Required work:
Pull every line that includes the word "using" out of the data below and copy it.

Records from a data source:
⟨

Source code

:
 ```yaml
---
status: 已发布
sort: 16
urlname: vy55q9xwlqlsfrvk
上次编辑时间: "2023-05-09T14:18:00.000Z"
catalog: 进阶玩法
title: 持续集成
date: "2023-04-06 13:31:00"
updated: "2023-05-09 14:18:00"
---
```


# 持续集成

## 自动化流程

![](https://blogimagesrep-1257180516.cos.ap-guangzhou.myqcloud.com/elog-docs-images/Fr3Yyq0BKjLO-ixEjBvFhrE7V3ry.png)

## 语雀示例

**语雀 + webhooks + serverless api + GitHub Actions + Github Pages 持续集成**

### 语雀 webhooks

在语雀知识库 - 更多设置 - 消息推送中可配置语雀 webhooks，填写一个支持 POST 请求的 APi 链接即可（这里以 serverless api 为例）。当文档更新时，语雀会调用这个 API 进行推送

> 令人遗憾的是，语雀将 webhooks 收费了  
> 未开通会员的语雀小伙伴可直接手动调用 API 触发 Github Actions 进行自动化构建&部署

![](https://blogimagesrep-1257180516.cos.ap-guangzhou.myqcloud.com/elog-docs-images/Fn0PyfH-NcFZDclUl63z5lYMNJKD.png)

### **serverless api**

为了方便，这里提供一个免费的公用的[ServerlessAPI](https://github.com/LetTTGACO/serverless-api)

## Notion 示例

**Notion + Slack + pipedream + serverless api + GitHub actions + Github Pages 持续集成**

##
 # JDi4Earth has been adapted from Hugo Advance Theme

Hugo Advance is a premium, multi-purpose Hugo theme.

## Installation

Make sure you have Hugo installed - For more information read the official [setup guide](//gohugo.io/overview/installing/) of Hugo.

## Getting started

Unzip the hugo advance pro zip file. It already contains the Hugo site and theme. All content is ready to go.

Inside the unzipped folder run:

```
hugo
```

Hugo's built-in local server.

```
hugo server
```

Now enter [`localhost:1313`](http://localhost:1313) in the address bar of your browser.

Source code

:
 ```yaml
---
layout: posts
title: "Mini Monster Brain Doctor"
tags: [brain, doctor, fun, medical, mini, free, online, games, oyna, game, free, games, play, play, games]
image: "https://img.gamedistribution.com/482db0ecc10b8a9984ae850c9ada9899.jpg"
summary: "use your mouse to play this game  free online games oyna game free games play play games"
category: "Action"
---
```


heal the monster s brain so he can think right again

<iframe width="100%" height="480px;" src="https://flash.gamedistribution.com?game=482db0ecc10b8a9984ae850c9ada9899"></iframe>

⟩
⟨

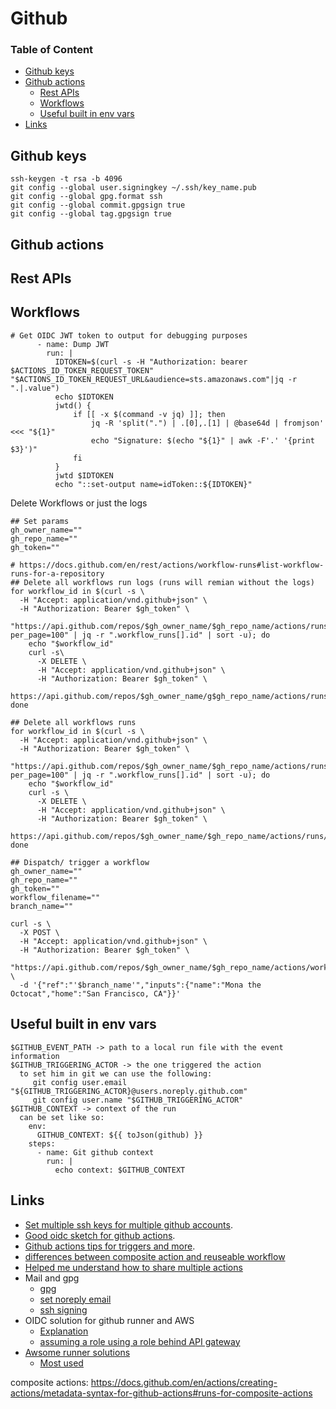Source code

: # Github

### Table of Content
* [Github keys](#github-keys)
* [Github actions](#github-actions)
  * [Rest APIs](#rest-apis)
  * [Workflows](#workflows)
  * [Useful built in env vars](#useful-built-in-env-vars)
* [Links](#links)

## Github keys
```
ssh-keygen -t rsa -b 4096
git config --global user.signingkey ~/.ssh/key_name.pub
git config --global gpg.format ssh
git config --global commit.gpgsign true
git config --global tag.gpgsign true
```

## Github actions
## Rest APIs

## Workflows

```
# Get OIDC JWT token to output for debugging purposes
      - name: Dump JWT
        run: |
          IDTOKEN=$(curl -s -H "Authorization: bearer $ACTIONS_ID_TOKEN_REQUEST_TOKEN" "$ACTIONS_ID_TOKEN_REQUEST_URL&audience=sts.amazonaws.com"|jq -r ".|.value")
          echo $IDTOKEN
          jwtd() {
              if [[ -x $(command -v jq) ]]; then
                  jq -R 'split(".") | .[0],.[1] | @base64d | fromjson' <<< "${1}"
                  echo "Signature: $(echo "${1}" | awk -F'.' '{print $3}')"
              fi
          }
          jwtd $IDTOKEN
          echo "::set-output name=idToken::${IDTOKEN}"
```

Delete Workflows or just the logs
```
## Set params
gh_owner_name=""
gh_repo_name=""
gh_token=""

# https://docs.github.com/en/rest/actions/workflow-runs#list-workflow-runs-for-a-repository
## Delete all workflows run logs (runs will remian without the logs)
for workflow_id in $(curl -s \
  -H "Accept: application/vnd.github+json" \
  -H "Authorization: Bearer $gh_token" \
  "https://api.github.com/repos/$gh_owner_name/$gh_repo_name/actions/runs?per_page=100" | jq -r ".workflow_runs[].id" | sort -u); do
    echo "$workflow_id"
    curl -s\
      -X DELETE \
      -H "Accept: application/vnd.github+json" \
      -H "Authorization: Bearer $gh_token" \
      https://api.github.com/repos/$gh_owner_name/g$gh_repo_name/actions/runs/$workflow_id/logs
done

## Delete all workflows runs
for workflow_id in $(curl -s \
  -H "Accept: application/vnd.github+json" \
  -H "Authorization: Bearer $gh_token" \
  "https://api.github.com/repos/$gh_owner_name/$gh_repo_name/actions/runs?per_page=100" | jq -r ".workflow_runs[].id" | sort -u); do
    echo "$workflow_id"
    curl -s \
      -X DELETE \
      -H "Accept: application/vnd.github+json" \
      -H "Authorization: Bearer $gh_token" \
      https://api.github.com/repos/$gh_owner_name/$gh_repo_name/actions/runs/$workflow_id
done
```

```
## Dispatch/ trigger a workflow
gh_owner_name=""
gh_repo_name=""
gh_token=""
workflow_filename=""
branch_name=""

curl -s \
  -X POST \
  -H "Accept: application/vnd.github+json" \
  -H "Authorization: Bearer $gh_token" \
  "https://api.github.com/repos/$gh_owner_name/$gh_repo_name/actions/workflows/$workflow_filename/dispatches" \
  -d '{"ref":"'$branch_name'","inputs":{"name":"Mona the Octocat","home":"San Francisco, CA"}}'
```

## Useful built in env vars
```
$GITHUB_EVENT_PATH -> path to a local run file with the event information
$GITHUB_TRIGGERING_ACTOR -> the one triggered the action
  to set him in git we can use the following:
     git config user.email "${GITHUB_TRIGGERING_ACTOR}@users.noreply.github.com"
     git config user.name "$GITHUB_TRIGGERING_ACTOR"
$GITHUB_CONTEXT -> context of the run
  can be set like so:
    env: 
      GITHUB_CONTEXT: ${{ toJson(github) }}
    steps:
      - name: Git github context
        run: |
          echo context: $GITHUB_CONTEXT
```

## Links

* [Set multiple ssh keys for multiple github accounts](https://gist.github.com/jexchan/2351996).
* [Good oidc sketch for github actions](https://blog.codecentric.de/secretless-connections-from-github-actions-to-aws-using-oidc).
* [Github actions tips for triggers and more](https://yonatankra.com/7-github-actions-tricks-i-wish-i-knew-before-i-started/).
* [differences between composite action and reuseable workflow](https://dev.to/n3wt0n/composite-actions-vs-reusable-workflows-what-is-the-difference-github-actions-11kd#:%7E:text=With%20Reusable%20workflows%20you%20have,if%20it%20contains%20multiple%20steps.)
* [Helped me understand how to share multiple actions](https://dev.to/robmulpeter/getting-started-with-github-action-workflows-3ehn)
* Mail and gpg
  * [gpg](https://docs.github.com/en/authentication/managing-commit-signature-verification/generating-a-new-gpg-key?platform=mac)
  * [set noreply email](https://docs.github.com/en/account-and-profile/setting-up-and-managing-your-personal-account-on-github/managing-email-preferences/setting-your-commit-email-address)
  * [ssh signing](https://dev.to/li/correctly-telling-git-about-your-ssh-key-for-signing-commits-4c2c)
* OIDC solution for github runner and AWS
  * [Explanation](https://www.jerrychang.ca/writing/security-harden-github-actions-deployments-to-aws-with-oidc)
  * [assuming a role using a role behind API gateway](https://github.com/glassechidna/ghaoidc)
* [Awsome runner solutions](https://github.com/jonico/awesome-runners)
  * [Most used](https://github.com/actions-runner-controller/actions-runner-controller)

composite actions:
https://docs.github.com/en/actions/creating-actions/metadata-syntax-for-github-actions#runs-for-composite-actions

⟩

Final answer:
* [Good oidc sketch for github actions](https://blog.codecentric.de/secretless-connections-from-github-actions-to-aws-using-oidc).
  * [assuming a role using a role behind API gateway](https://github.com/glassechidna/ghaoidc)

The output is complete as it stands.